## Data for the task
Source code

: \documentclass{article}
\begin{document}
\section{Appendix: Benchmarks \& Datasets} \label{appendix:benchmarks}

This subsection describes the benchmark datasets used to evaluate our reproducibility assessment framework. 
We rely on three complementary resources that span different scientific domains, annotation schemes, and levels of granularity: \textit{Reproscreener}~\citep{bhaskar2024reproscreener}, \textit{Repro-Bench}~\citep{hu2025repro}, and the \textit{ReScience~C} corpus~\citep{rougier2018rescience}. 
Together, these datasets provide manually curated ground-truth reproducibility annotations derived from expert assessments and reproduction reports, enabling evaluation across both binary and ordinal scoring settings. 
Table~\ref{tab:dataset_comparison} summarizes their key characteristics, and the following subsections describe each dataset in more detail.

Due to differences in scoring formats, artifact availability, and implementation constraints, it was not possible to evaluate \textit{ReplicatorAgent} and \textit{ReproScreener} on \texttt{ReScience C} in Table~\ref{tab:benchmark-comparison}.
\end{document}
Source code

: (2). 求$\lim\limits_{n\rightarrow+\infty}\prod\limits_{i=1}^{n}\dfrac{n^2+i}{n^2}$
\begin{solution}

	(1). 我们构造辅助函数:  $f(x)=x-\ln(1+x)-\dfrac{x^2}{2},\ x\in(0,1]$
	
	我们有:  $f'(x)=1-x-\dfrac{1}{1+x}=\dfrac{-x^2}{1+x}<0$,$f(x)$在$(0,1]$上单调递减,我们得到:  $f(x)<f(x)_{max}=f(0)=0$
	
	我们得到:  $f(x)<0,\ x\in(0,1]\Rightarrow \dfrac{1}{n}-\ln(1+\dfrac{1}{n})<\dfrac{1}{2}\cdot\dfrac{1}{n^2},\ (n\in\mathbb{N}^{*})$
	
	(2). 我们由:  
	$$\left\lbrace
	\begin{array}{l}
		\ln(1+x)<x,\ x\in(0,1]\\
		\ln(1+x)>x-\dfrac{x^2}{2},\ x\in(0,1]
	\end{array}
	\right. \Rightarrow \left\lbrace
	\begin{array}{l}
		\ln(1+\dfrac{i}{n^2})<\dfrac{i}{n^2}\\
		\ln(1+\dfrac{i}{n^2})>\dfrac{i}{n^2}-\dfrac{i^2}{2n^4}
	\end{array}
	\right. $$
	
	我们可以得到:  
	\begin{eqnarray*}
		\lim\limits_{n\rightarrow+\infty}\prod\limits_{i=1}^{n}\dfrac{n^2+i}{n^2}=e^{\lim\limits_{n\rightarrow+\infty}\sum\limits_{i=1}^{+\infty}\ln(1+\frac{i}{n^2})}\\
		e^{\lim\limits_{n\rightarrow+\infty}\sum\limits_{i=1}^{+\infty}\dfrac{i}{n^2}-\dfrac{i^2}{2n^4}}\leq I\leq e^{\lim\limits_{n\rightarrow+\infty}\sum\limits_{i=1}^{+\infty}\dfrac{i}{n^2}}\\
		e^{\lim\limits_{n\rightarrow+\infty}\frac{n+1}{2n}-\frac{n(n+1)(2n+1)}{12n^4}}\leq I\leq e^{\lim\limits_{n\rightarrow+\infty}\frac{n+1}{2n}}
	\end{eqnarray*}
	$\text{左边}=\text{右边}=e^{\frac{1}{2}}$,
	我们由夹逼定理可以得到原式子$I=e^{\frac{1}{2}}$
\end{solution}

## Task
Return every line above exactly as it stands.

## Reply
Source code

: \documentclass{article}
\begin{document}
\section{Appendix: Benchmarks \& Datasets} \label{appendix:benchmarks}

This subsection describes the benchmark datasets used to evaluate our reproducibility assessment framework. 
We rely on three complementary resources that span different scientific domains, annotation schemes, and levels of granularity: \textit{Reproscreener}~\citep{bhaskar2024reproscreener}, \textit{Repro-Bench}~\citep{hu2025repro}, and the \textit{ReScience~C} corpus~\citep{rougier2018rescience}. 
Together, these datasets provide manually curated ground-truth reproducibility annotations derived from expert assessments and reproduction reports, enabling evaluation across both binary and ordinal scoring settings. 
Table~\ref{tab:dataset_comparison} summarizes their key characteristics, and the following subsections describe each dataset in more detail.

Due to differences in scoring formats, artifact availability, and implementation constraints, it was not possible to evaluate \textit{ReplicatorAgent} and \textit{ReproScreener} on \texttt{ReScience C} in Table~\ref{tab:benchmark-comparison}.
\end{document}
Source code

: (2). 求$\lim\limits_{n\rightarrow+\infty}\prod\limits_{i=1}^{n}\dfrac{n^2+i}{n^2}$
\begin{solution}

	(1). 我们构造辅助函数:  $f(x)=x-\ln(1+x)-\dfrac{x^2}{2},\ x\in(0,1]$
	
	我们有:  $f'(x)=1-x-\dfrac{1}{1+x}=\dfrac{-x^2}{1+x}<0$,$f(x)$在$(0,1]$上单调递减,我们得到:  $f(x)<f(x)_{max}=f(0)=0$
	
	我们得到:  $f(x)<0,\ x\in(0,1]\Rightarrow \dfrac{1}{n}-\ln(1+\dfrac{1}{n})<\dfrac{1}{2}\cdot\dfrac{1}{n^2},\ (n\in\mathbb{N}^{*})$
	
	(2). 我们由:  
	$$\left\lbrace
	\begin{array}{l}
		\ln(1+x)<x,\ x\in(0,1]\\
		\ln(1+x)>x-\dfrac{x^2}{2},\ x\in(0,1]
	\end{array}
	\right. \Rightarrow \left\lbrace
	\begin{array}{l}
		\ln(1+\dfrac{i}{n^2})<\dfrac{i}{n^2}\\
		\ln(1+\dfrac{i}{n^2})>\dfrac{i}{n^2}-\dfrac{i^2}{2n^4}
	\end{array}
	\right. $$
	
	我们可以得到:  
	\begin{eqnarray*}
		\lim\limits_{n\rightarrow+\infty}\prod\limits_{i=1}^{n}\dfrac{n^2+i}{n^2}=e^{\lim\limits_{n\rightarrow+\infty}\sum\limits_{i=1}^{+\infty}\ln(1+\frac{i}{n^2})}\\
		e^{\lim\limits_{n\rightarrow+\infty}\sum\limits_{i=1}^{+\infty}\dfrac{i}{n^2}-\dfrac{i^2}{2n^4}}\leq I\leq e^{\lim\limits_{n\rightarrow+\infty}\sum\limits_{i=1}^{+\infty}\dfrac{i}{n^2}}\\
		e^{\lim\limits_{n\rightarrow+\infty}\frac{n+1}{2n}-\frac{n(n+1)(2n+1)}{12n^4}}\leq I\leq e^{\lim\limits_{n\rightarrow+\infty}\frac{n+1}{2n}}
	\end{eqnarray*}
	$\text{左边}=\text{右边}=e^{\frac{1}{2}}$,
	我们由夹逼定理可以得到原式子$I=e^{\frac{1}{2}}$
\end{solution}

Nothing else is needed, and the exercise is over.